ASSIGNMENT: The expected answer comprises all lines from the entries that contain the string "corollary".

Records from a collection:
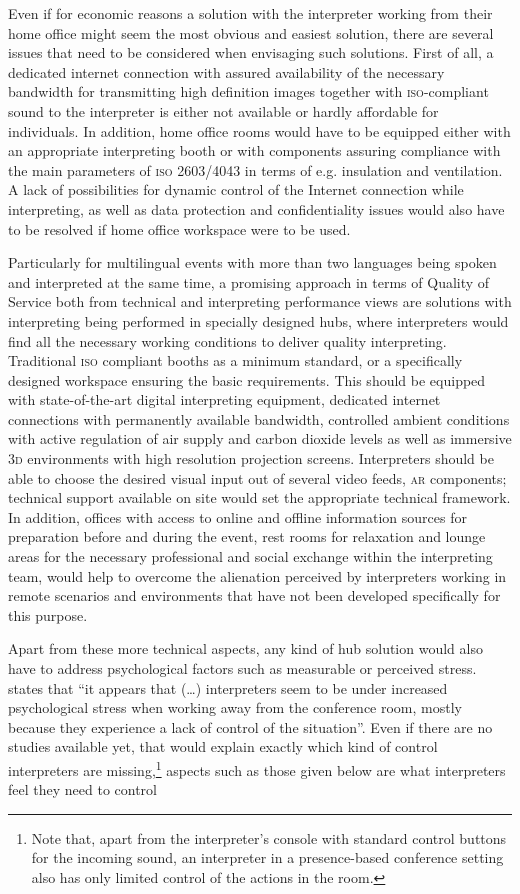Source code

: \documentclass[output=paper]{langsci/langscibook}
\begin{document}
Even if for economic reasons a solution with the interpreter working from their home office might seem the most obvious and easiest solution, there are several issues that need to be considered when envisaging such solutions. First of all, a dedicated internet connection with assured availability of the necessary bandwidth for transmitting high definition images together with \textsc{iso}-compliant sound to the interpreter is either not available or hardly affordable for individuals. In addition, home office rooms would have to be equipped either with an appropriate interpreting booth or with components assuring compliance with the main parameters of \textsc{iso 2603/4043} in terms of e.g. insulation and ventilation. A lack of possibilities for dynamic control of the Internet connection while interpreting, as well as data protection and confidentiality issues would also have to be resolved if home office workspace were to be used.

Particularly for multilingual events with more than two languages being spoken and interpreted at the same time, a promising approach in terms of Quality of Service both from technical and interpreting performance views are solutions with interpreting being performed in specially designed hubs, where interpreters would find all the necessary working conditions to deliver quality interpreting. Traditional \textsc{iso} compliant booths as a minimum standard, or a specifically designed workspace ensuring the basic requirements. This should be equipped with state-of-the-art digital interpreting equipment, dedicated internet connections with permanently available bandwidth, controlled ambient conditions with active regulation of air supply and carbon dioxide levels as well as immersive \textsc{3d} environments with high resolution projection screens. Interpreters should be able to choose the desired visual input out of several video feeds, \textsc{ar} components; technical support available on site would set the appropriate technical framework. In addition, offices with access to online and offline information sources for preparation before and during the event, rest rooms for relaxation and lounge areas for the necessary professional and social exchange within the interpreting team, would help to overcome the alienation perceived by interpreters working in remote scenarios and environments that have not been developed specifically for this purpose. 

\largerpage
Apart from these more technical aspects, any kind of hub solution would also have to address psychological factors such as measurable or perceived stress. \citet[15]{Moser-Mercer2005} states that “it appears that (…) interpreters seem to be under increased psychological stress when working away from the conference room, mostly because they experience a lack of control of the situation”. Even if there are no studies available yet, that would explain exactly which kind of control interpreters are missing,\footnote{Note that, apart from the interpreter’s console with standard control buttons for the incoming sound, an interpreter in a presence-based conference setting also has only limited control of the actions in the room.} aspects such as those given below are what interpreters feel they need to control
\end{document}
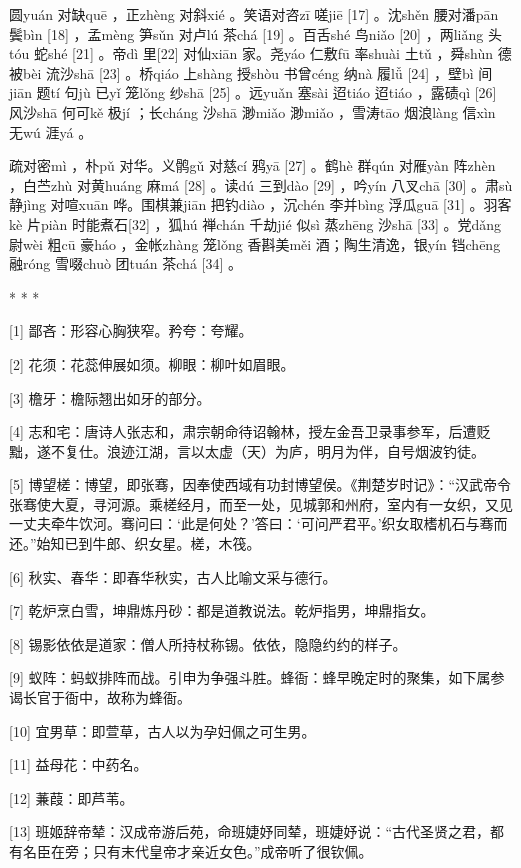 \documentclass[12pt,UTF8]{ctexbook}
\begin{document}
圆yuán 对缺quē ，正zhèng 对斜xié 。笑语对咨zī 嗟jiē [17] 。沈shěn 腰对潘pān 鬓bìn [18] ，孟mèng 笋sǔn 对卢lú 茶chá [19] 。百舌shé 鸟niǎo [20] ，两liǎng 头tóu 蛇shé [21] 。帝dì 里[22] 对仙xiān 家。尧yáo 仁敷fū 率shuài 土tǔ ，舜shùn 德被bèi 流沙shā [23] 。桥qiáo 上shàng 授shòu 书曾céng 纳nà 履lǚ [24] ，壁bì 间jiān 题tí 句jù 已yǐ 笼lǒng 纱shā [25] 。远yuǎn 塞sài 迢tiáo 迢tiáo ，露碛qì [26] 风沙shā 何可kě 极jí ；长cháng 沙shā 渺miǎo 渺miǎo ，雪涛tāo 烟浪làng 信xìn 无wú 涯yá 。

疏对密mì ，朴pǔ 对华。义鹘gǔ 对慈cí 鸦yā [27] 。鹤hè 群qún 对雁yàn 阵zhèn ，白苎zhù 对黄huáng 麻má [28] 。读dú 三到dào [29] ，吟yín 八叉chā [30] 。肃sù 静jìng 对喧xuān 哗。围棋兼jiān 把钓diào ，沉chén 李并bìng 浮瓜guā [31] 。羽客kè 片piàn 时能煮石[32] ，狐hú 禅chán 千劫jié 似sì 蒸zhēng 沙shā [33] 。党dǎng 尉wèi 粗cū 豪háo ，金帐zhàng 笼lǒng 香斟美měi 酒；陶生清逸，银yín 铛chēng 融róng 雪啜chuò 团tuán 茶chá [34] 。



* * *



[1] 鄙吝：形容心胸狭窄。矜夸：夸耀。

[2] 花须：花蕊伸展如须。柳眼：柳叶如眉眼。

[3] 檐牙：檐际翘出如牙的部分。

[4] 志和宅：唐诗人张志和，肃宗朝命待诏翰林，授左金吾卫录事参军，后遭贬黜，遂不复仕。浪迹江湖，言以太虚（天）为庐，明月为伴，自号烟波钓徒。

[5] 博望槎：博望，即张骞，因奉使西域有功封博望侯。《荆楚岁时记》：“汉武帝令张骞使大夏，寻河源。乘槎经月，而至一处，见城郭和州府，室内有一女织，又见一丈夫牵牛饮河。骞问曰：‘此是何处？’答曰：‘可问严君平。’织女取榰机石与骞而还。”始知已到牛郎、织女星。槎，木筏。

[6] 秋实、春华：即春华秋实，古人比喻文采与德行。

[7] 乾炉烹白雪，坤鼎炼丹砂：都是道教说法。乾炉指男，坤鼎指女。

[8] 锡影依依是道家：僧人所持杖称锡。依依，隐隐约约的样子。

[9] 蚁阵：蚂蚁排阵而战。引申为争强斗胜。蜂衙：蜂早晚定时的聚集，如下属参谒长官于衙中，故称为蜂衙。

[10] 宜男草：即萱草，古人以为孕妇佩之可生男。

[11] 益母花：中药名。

[12] 蒹葭：即芦苇。

[13] 班姬辞帝辇：汉成帝游后苑，命班婕妤同辇，班婕妤说：“古代圣贤之君，都有名臣在旁；只有末代皇帝才亲近女色。”成帝听了很钦佩。
\end{document}
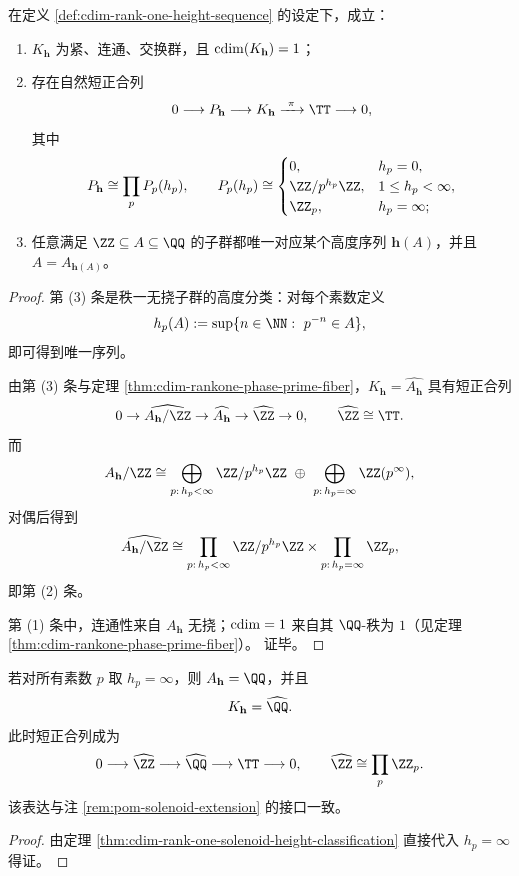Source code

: \begin{theorem}\label{thm:cdim-rank-one-solenoid-height-classification}
在定义 \ref{def:cdim-rank-one-height-sequence} 的设定下，成立：
\begin{enumerate}
  \item \(K_{\mathbf h}\) 为紧、连通、交换群，且 \(\cdim(K_{\mathbf h})=1\)；
  \item 存在自然短正合列
  \[
  0\longrightarrow P_{\mathbf h}\longrightarrow K_{\mathbf h}\xrightarrow{\ \pi\ }\TT\longrightarrow 0,
  \]
  其中
  \[
  P_{\mathbf h}\cong \prod_{p} P_p(h_p),\qquad
  P_p(h_p)\cong
  \begin{cases}
  0,& h_p=0,\\
  \ZZ/p^{h_p}\ZZ,& 1\le h_p<\infty,\\
  \ZZ_p,& h_p=\infty;
  \end{cases}
  \]
  \item 任意满足 \(\ZZ\subseteq A\subseteq\QQ\) 的子群都唯一对应某个高度序列 \(\mathbf h(A)\)，并且 \(A=A_{\mathbf h(A)}\)。
\end{enumerate}
\end{theorem}
\begin{proof}
第 (3) 条是秩一无挠子群的高度分类：对每个素数定义
\[
h_p(A):=\sup\{n\in\NN:\ p^{-n}\in A\},
\]
即可得到唯一序列。
\par
由第 (3) 条与定理 \ref{thm:cdim-rankone-phase-prime-fiber}，\(K_{\mathbf h}=\widehat{A_{\mathbf h}}\) 具有短正合列
\[
0\to \widehat{A_{\mathbf h}/\ZZ}\to \widehat{A_{\mathbf h}}\to \widehat{\ZZ}\to 0,
\qquad
\widehat{\ZZ}\cong\TT.
\]
而
\[
A_{\mathbf h}/\ZZ
\cong
\bigoplus_{p:\,h_p<\infty}\ZZ/p^{h_p}\ZZ
\ \oplus\
\bigoplus_{p:\,h_p=\infty}\ZZ(p^\infty),
\]
对偶后得到
\[
\widehat{A_{\mathbf h}/\ZZ}
\cong
\prod_{p:\,h_p<\infty}\ZZ/p^{h_p}\ZZ
\times
\prod_{p:\,h_p=\infty}\ZZ_p,
\]
即第 (2) 条。
\par
第 (1) 条中，连通性来自 \(A_{\mathbf h}\) 无挠；\(\cdim=1\) 来自其 \(\QQ\)-秩为 \(1\)（见定理 \ref{thm:cdim-rankone-phase-prime-fiber}）。
证毕。
\end{proof}

\begin{corollary}\label{cor:cdim-universal-solenoid-full-prime-kernel}
若对所有素数 \(p\) 取 \(h_p=\infty\)，则 \(A_{\mathbf h}=\QQ\)，并且
\[
K_{\mathbf h}=\widehat{\QQ}.
\]
此时短正合列成为
\[
0\longrightarrow \widehat{\ZZ}
\longrightarrow \widehat{\QQ}
\longrightarrow \TT
\longrightarrow 0,
\qquad
\widehat{\ZZ}\cong \prod_{p}\ZZ_p.
\]
该表达与注 \ref{rem:pom-solenoid-extension} 的接口一致。
\end{corollary}
\begin{proof}
由定理 \ref{thm:cdim-rank-one-solenoid-height-classification} 直接代入 \(h_p=\infty\) 得证。
\end{proof}

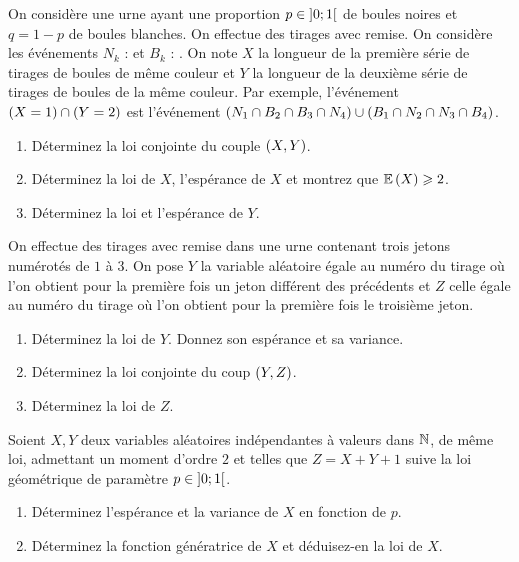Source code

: \begin{exoss}
On considère une urne ayant une proportion \(p\in\left]0;1\right[\) de boules noires et \(q=1-p\) de boules blanches. On effectue des tirages avec remise. On considère les événements \(N_k\) :  et \(B_k\) : . On note \(X\) la longueur de la première série de tirages de boules de même couleur et \(Y\) la longueur de la deuxième série de tirages de boules de la même couleur. Par exemple, l'événement \(\left(X=1\right)\cap\left(Y=2\right)\) est l'événement \(\left(N_1\cap B_2\cap B_3\cap N_4\right)\cup\left(B_1\cap N_2\cap N_3\cap B_4\right)\).

\begin{enumerate}
    \item Déterminez la loi conjointe du couple \(\left(X,Y\right)\). \\
    \item Déterminez la loi de \(X\), l'espérance de \(X\) et montrez que \(\operatorname{\mathbb{E}}\left(X\right)\geqslant2\). \\
    \item Déterminez la loi et l'espérance de \(Y\).
\end{enumerate}
\end{exoss}

\begin{exoss}
On effectue des tirages avec remise dans une urne contenant trois jetons numérotés de \(1\) à \(3\). On pose \(Y\) la variable aléatoire égale au numéro du tirage où l'on obtient pour la première fois un jeton différent des précédents et \(Z\) celle égale au numéro du tirage où l'on obtient pour la première fois le troisième jeton.

\begin{enumerate}
    \item Déterminez la loi de \(Y\). Donnez son espérance et sa variance. \\
    \item Déterminez la loi conjointe du coup \(\left(Y,Z\right)\). \\
    \item Déterminez la loi de \(Z\).
\end{enumerate}
\end{exoss}

\begin{exoss}
Soient \(X,Y\) deux variables aléatoires indépendantes à valeurs dans \(\mathbb{N}\), de même loi, admettant un moment d'ordre \(2\) et telles que \(Z=X+Y+1\) suive la loi géométrique de paramètre \(p\in\left]0;1\right[\).

\begin{enumerate}
    \item Déterminez l'espérance et la variance de \(X\) en fonction de \(p\). \\
    \item Déterminez la fonction génératrice de \(X\) et déduisez-en la loi de \(X\).
\end{enumerate}
\end{exoss}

OUTPUT OF THE EXERCISE:
\begin{corollary}\label{cor:cdim-universal-solenoid-full-prime-kernel}
\end{corollary}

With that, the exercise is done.